Recovering a Juniper EX3400 after a failed zeroize

I recently zeroized1 a handful of EX3400s running 15.1X53-D55.5, and found that they would no longer properly boot into the kernel once the zeroizing process finished. Unable to get the USB recovery methods to work for me, I did the following to recover the device.

First, boot into the JunOS volume manually

loader> set currdev=disk0p2
loader> include /boot/loader.rc
loader> boot

Next, upgrade the firmware to 15.1X53-D56 or later. I found I couldn’t proceed without doing this first but you’re mileage may vary. In my case I used our ZTP provisioning tools to re-provision the device with a minimal configuration using 15.1X53-D56. Use whatever works for you.

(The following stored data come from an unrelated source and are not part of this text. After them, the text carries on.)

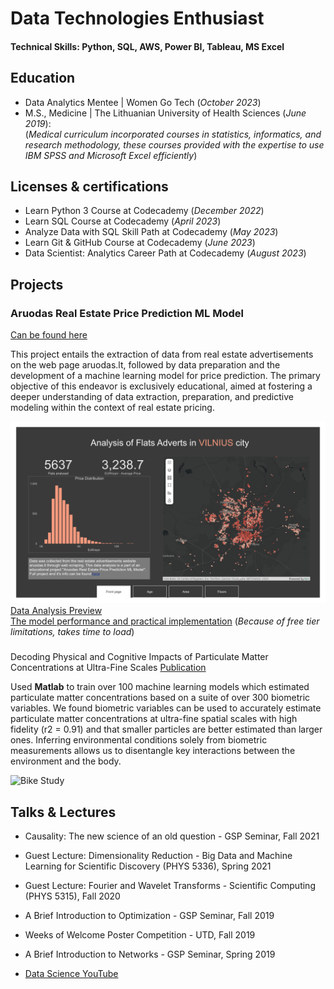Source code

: # Data Technologies Enthusiast

#### Technical Skills: Python, SQL, AWS, Power BI, Tableau, MS Excel

## Education
- Data Analytics Mentee | Women Go Tech (_October 2023_)								       		
- M.S., Medicine | The Lithuanian University of Health Sciences (_June 2019_):  
  (_Medical curriculum incorporated courses in statistics, informatics, and research methodology, these courses provided with the expertise to use IBM SPSS and Microsoft Excel efficiently_)  	 			        		

## Licenses & certifications
- Learn Python 3 Course at Codecademy (_December 2022_)
- Learn SQL Course at Codecademy (_April 2023_)
- Analyze Data with SQL Skill Path at Codecademy (_May 2023_)
- Learn Git & GitHub Course at Codecademy (_June 2023_)
- Data Scientist: Analytics Career Path at Codecademy (_August 2023_)

## Projects
### Aruodas Real Estate Price Prediction ML Model
[Can be found here]([https://github.com/ruta-c/Aruodas-Real-Estate-Price-Prediction-ML-Model])

This project entails the extraction of data from real estate advertisements on the web page aruodas.lt, followed by data preparation and the development of a machine learning model for price prediction. The primary objective of this endeavor is exclusively educational, aimed at fostering a deeper understanding of data extraction, preparation, and predictive modeling within the context of real estate pricing.

![Data Analysis](/assets/Aruodas-Final-1.png)
[Data Analysis Preview](/assets/Aruodas-Final.pdf)  
[The model performance and practical implementation](https://price-predictor-hdcz.onrender.com) (_Because of free tier limitations, takes time to load_)  


### 
Decoding Physical and Cognitive Impacts of Particulate Matter Concentrations at Ultra-Fine Scales
[Publication](https://www.mdpi.com/1424-8220/22/11/4240)

Used **Matlab** to train over 100 machine learning models which estimated particulate matter concentrations based on a suite of over 300 biometric variables. We found biometric variables can be used to accurately estimate particulate matter concentrations at ultra-fine spatial scales with high fidelity (r2 = 0.91) and that smaller particles are better estimated than larger ones. Inferring environmental conditions solely from biometric measurements allows us to disentangle key interactions between the environment and the body.

![Bike Study](/assets/img/bike_study.jpeg)

## Talks & Lectures
- Causality: The new science of an old question - GSP Seminar, Fall 2021
- Guest Lecture: Dimensionality Reduction - Big Data and Machine Learning for Scientific Discovery (PHYS 5336), Spring 2021
- Guest Lecture: Fourier and Wavelet Transforms - Scientific Computing (PHYS 5315), Fall 2020
- A Brief Introduction to Optimization - GSP Seminar, Fall 2019
- Weeks of Welcome Poster Competition - UTD, Fall 2019
- A Brief Introduction to Networks - GSP Seminar, Spring 2019

- [Data Science YouTube](https://www.youtube.com/channel/UCa9gErQ9AE5jT2DZLjXBIdA)
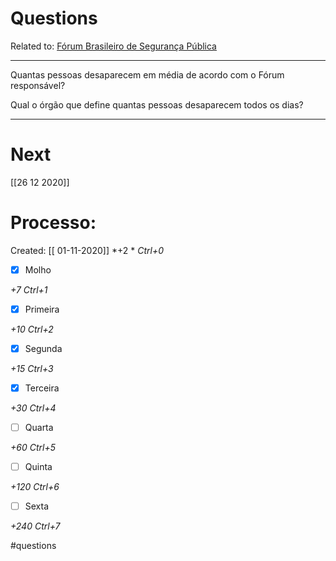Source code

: # Questions
Related to: [Fórum Brasileiro de Segurança Pública](F%C3%B3rum%20Brasileiro%20de%20Seguran%C3%A7a%20P%C3%BAblica.md)

---

Quantas pessoas desaparecem em média de acordo com o Fórum responsável?

Qual o órgão que define quantas pessoas desaparecem todos os dias?

---
# Next
[[26 12 2020]]
# Processo:
Created: [[ 01-11-2020]]
*+2 *  *Ctrl+0*
- [x] Molho  

*+7*  *Ctrl+1*

- [x] Primeira 

*+10*  *Ctrl+2*

- [x] Segunda

*+15*  *Ctrl+3*

- [x] Terceira 

*+30*  *Ctrl+4*

- [ ] Quarta 

*+60*  *Ctrl+5*

- [ ] Quinta 

*+120*  *Ctrl+6*

- [ ] Sexta 

*+240*  *Ctrl+7*


#questions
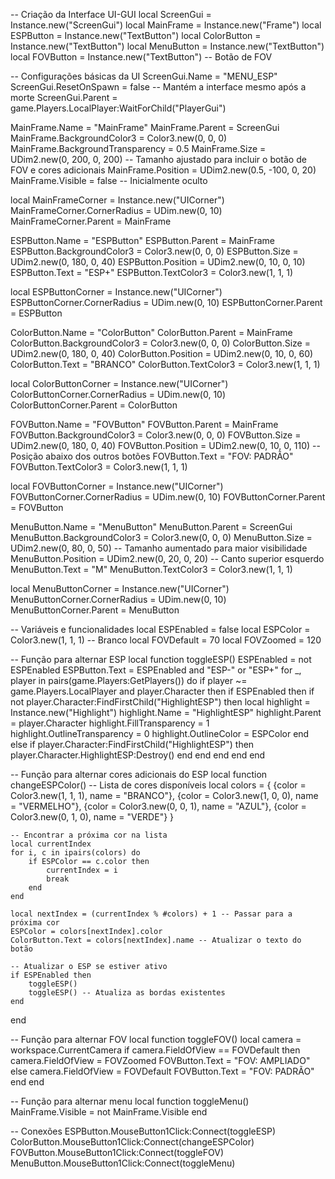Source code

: -- Criação da Interface UI-GUI
local ScreenGui = Instance.new("ScreenGui")
local MainFrame = Instance.new("Frame")
local ESPButton = Instance.new("TextButton")
local ColorButton = Instance.new("TextButton")
local MenuButton = Instance.new("TextButton")
local FOVButton = Instance.new("TextButton") -- Botão de FOV

-- Configurações básicas da UI
ScreenGui.Name = "MENU_ESP"
ScreenGui.ResetOnSpawn = false -- Mantém a interface mesmo após a morte
ScreenGui.Parent = game.Players.LocalPlayer:WaitForChild("PlayerGui")

MainFrame.Name = "MainFrame"
MainFrame.Parent = ScreenGui
MainFrame.BackgroundColor3 = Color3.new(0, 0, 0)
MainFrame.BackgroundTransparency = 0.5
MainFrame.Size = UDim2.new(0, 200, 0, 200) -- Tamanho ajustado para incluir o botão de FOV e cores adicionais
MainFrame.Position = UDim2.new(0.5, -100, 0, 20)
MainFrame.Visible = false -- Inicialmente oculto

local MainFrameCorner = Instance.new("UICorner")
MainFrameCorner.CornerRadius = UDim.new(0, 10)
MainFrameCorner.Parent = MainFrame

ESPButton.Name = "ESPButton"
ESPButton.Parent = MainFrame
ESPButton.BackgroundColor3 = Color3.new(0, 0, 0)
ESPButton.Size = UDim2.new(0, 180, 0, 40)
ESPButton.Position = UDim2.new(0, 10, 0, 10)
ESPButton.Text = "ESP+"
ESPButton.TextColor3 = Color3.new(1, 1, 1)

local ESPButtonCorner = Instance.new("UICorner")
ESPButtonCorner.CornerRadius = UDim.new(0, 10)
ESPButtonCorner.Parent = ESPButton

ColorButton.Name = "ColorButton"
ColorButton.Parent = MainFrame
ColorButton.BackgroundColor3 = Color3.new(0, 0, 0)
ColorButton.Size = UDim2.new(0, 180, 0, 40)
ColorButton.Position = UDim2.new(0, 10, 0, 60)
ColorButton.Text = "BRANCO"
ColorButton.TextColor3 = Color3.new(1, 1, 1)

local ColorButtonCorner = Instance.new("UICorner")
ColorButtonCorner.CornerRadius = UDim.new(0, 10)
ColorButtonCorner.Parent = ColorButton

FOVButton.Name = "FOVButton"
FOVButton.Parent = MainFrame
FOVButton.BackgroundColor3 = Color3.new(0, 0, 0)
FOVButton.Size = UDim2.new(0, 180, 0, 40)
FOVButton.Position = UDim2.new(0, 10, 0, 110) -- Posição abaixo dos outros botões
FOVButton.Text = "FOV: PADRÃO"
FOVButton.TextColor3 = Color3.new(1, 1, 1)

local FOVButtonCorner = Instance.new("UICorner")
FOVButtonCorner.CornerRadius = UDim.new(0, 10)
FOVButtonCorner.Parent = FOVButton

MenuButton.Name = "MenuButton"
MenuButton.Parent = ScreenGui
MenuButton.BackgroundColor3 = Color3.new(0, 0, 0)
MenuButton.Size = UDim2.new(0, 80, 0, 50) -- Tamanho aumentado para maior visibilidade
MenuButton.Position = UDim2.new(0, 20, 0, 20) -- Canto superior esquerdo
MenuButton.Text = "M"
MenuButton.TextColor3 = Color3.new(1, 1, 1)

local MenuButtonCorner = Instance.new("UICorner")
MenuButtonCorner.CornerRadius = UDim.new(0, 10)
MenuButtonCorner.Parent = MenuButton

-- Variáveis e funcionalidades
local ESPEnabled = false
local ESPColor = Color3.new(1, 1, 1) -- Branco
local FOVDefault = 70
local FOVZoomed = 120

-- Função para alternar ESP
local function toggleESP()
    ESPEnabled = not ESPEnabled
    ESPButton.Text = ESPEnabled and "ESP-" or "ESP+"
    for _, player in pairs(game.Players:GetPlayers()) do
        if player ~= game.Players.LocalPlayer and player.Character then
            if ESPEnabled then
                if not player.Character:FindFirstChild("HighlightESP") then
                    local highlight = Instance.new("Highlight")
                    highlight.Name = "HighlightESP"
                    highlight.Parent = player.Character
                    highlight.FillTransparency = 1
                    highlight.OutlineTransparency = 0
                    highlight.OutlineColor = ESPColor
                end
            else
                if player.Character:FindFirstChild("HighlightESP") then
                    player.Character.HighlightESP:Destroy()
                end
            end
        end
    end
end

-- Função para alternar cores adicionais do ESP
local function changeESPColor()
    -- Lista de cores disponíveis
    local colors = {
        {color = Color3.new(1, 1, 1), name = "BRANCO"},
        {color = Color3.new(1, 0, 0), name = "VERMELHO"},
        {color = Color3.new(0, 0, 1), name = "AZUL"},
        {color = Color3.new(0, 1, 0), name = "VERDE"}
    }

    -- Encontrar a próxima cor na lista
    local currentIndex
    for i, c in ipairs(colors) do
        if ESPColor == c.color then
            currentIndex = i
            break
        end
    end

    local nextIndex = (currentIndex % #colors) + 1 -- Passar para a próxima cor
    ESPColor = colors[nextIndex].color
    ColorButton.Text = colors[nextIndex].name -- Atualizar o texto do botão

    -- Atualizar o ESP se estiver ativo
    if ESPEnabled then
        toggleESP()
        toggleESP() -- Atualiza as bordas existentes
    end
end

-- Função para alternar FOV
local function toggleFOV()
    local camera = workspace.CurrentCamera
    if camera.FieldOfView == FOVDefault then
        camera.FieldOfView = FOVZoomed
        FOVButton.Text = "FOV: AMPLIADO"
    else
        camera.FieldOfView = FOVDefault
        FOVButton.Text = "FOV: PADRÃO"
    end
end

-- Função para alternar menu
local function toggleMenu()
    MainFrame.Visible = not MainFrame.Visible
end

-- Conexões
ESPButton.MouseButton1Click:Connect(toggleESP)
ColorButton.MouseButton1Click:Connect(changeESPColor)
FOVButton.MouseButton1Click:Connect(toggleFOV)
MenuButton.MouseButton1Click:Connect(toggleMenu)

After you’ve upgraded, boot again into the JunOS volume and clean up the /var/tmp (mounted on /) filesystem so you have as much space as possible. You need around 700MB but I was able to clear over 800MB by cleaning up old non-recovery snapshots as well as deleting the upgrade image out of /var/tmp.

Once you have enough space, you can run request system recover oam-volume. This process can take about 10m, but should complete successfully. If you ran into issues, see the end of the article for steps you need to take to try again.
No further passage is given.